I enjoy typing to ya, because these folks IRL don't have a clue. If they found one, I'd have to bend over and pick it up for them because they are fucking useless. But I'm not bitter.
I'm tickled you have your grand with you, as little ones keep you going...and going! Good stuff, IMO. I've always liked kids more than adults. I could never have my own, but basically raised 2 of my nieces while my sister lavished her libido. They've grown into young women now and moved across country. They won't be back. They cut ties with "parents" and extended family by association. Heartbreak, but I did everything I could for them.
Believe me, I understand the seduction of the bed. My therapist once told me to get up every morning, make the bed, and don't return until bedtime. I've done that for 25 years now. I'm so fucking OCD, I won't move even one of the bazillion pillows once it's made to perfection.

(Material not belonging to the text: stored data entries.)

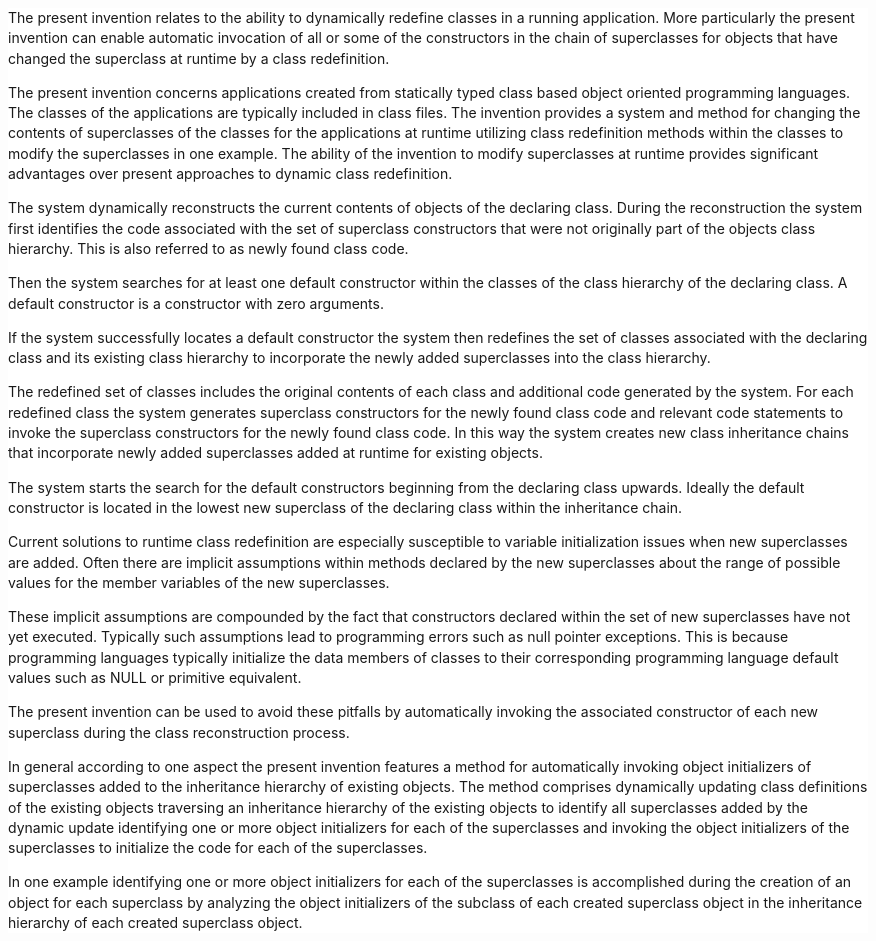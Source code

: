 The present invention relates to the ability to dynamically redefine classes in a running application. More particularly the present invention can enable automatic invocation of all or some of the constructors in the chain of superclasses for objects that have changed the superclass at runtime by a class redefinition.

The present invention concerns applications created from statically typed class based object oriented programming languages. The classes of the applications are typically included in class files. The invention provides a system and method for changing the contents of superclasses of the classes for the applications at runtime utilizing class redefinition methods within the classes to modify the superclasses in one example. The ability of the invention to modify superclasses at runtime provides significant advantages over present approaches to dynamic class redefinition.

The system dynamically reconstructs the current contents of objects of the declaring class. During the reconstruction the system first identifies the code associated with the set of superclass constructors that were not originally part of the objects class hierarchy. This is also referred to as newly found class code.

Then the system searches for at least one default constructor within the classes of the class hierarchy of the declaring class. A default constructor is a constructor with zero arguments.

If the system successfully locates a default constructor the system then redefines the set of classes associated with the declaring class and its existing class hierarchy to incorporate the newly added superclasses into the class hierarchy.

The redefined set of classes includes the original contents of each class and additional code generated by the system. For each redefined class the system generates superclass constructors for the newly found class code and relevant code statements to invoke the superclass constructors for the newly found class code. In this way the system creates new class inheritance chains that incorporate newly added superclasses added at runtime for existing objects.

The system starts the search for the default constructors beginning from the declaring class upwards. Ideally the default constructor is located in the lowest new superclass of the declaring class within the inheritance chain.

Current solutions to runtime class redefinition are especially susceptible to variable initialization issues when new superclasses are added. Often there are implicit assumptions within methods declared by the new superclasses about the range of possible values for the member variables of the new superclasses.

These implicit assumptions are compounded by the fact that constructors declared within the set of new superclasses have not yet executed. Typically such assumptions lead to programming errors such as null pointer exceptions. This is because programming languages typically initialize the data members of classes to their corresponding programming language default values such as NULL or primitive equivalent.

The present invention can be used to avoid these pitfalls by automatically invoking the associated constructor of each new superclass during the class reconstruction process.

In general according to one aspect the present invention features a method for automatically invoking object initializers of superclasses added to the inheritance hierarchy of existing objects. The method comprises dynamically updating class definitions of the existing objects traversing an inheritance hierarchy of the existing objects to identify all superclasses added by the dynamic update identifying one or more object initializers for each of the superclasses and invoking the object initializers of the superclasses to initialize the code for each of the superclasses.

In one example identifying one or more object initializers for each of the superclasses is accomplished during the creation of an object for each superclass by analyzing the object initializers of the subclass of each created superclass object in the inheritance hierarchy of each created superclass object.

I confess, though...SHINGLES changed that for a while. I was forced to take leave of absence and self-isolate. I closed the shutters and existed in the darkness for months. YES, I also LOOKED like a monster.
I'm in a shitty place that I can't seem to escape. Kind of contradiction, I guess, with constipation putting me face down in the floor. I know that my intestines are being choked to death by adhesions of endometriosis. I fear further surgery will result in resection/colostomy. I can't handle that. I already have too much to "cope" with.
Sorry you're having a rough go of it. Hope you're feeling better by today! I must say that I "envy" Poke in a good way. I wish I was cruising down the Pacific Coast. We just bought an FJ Cruiser (hot yellow) that was on my bucket list. It needs a road trip! Wish we were driving over to our coast this weekend.
Instead, we're hosting 20+ family members for Labor Day. My husband said "Let's blow this bitch of parasites on holiday and hit the road"! I'm tempted. Instead, I'm cramped double for 2 days...can't eat or poop. My body thinks it's PMS even though my uterus and ovaries are a vague memory sans 20+ years. I'll get through it, and put on a major shindig for the bunch, with no one the wiser. As I said...Not a fucking clue.
I wish we lived closer. Hey, meet us at the Riviera...We'll blow out our flip flops!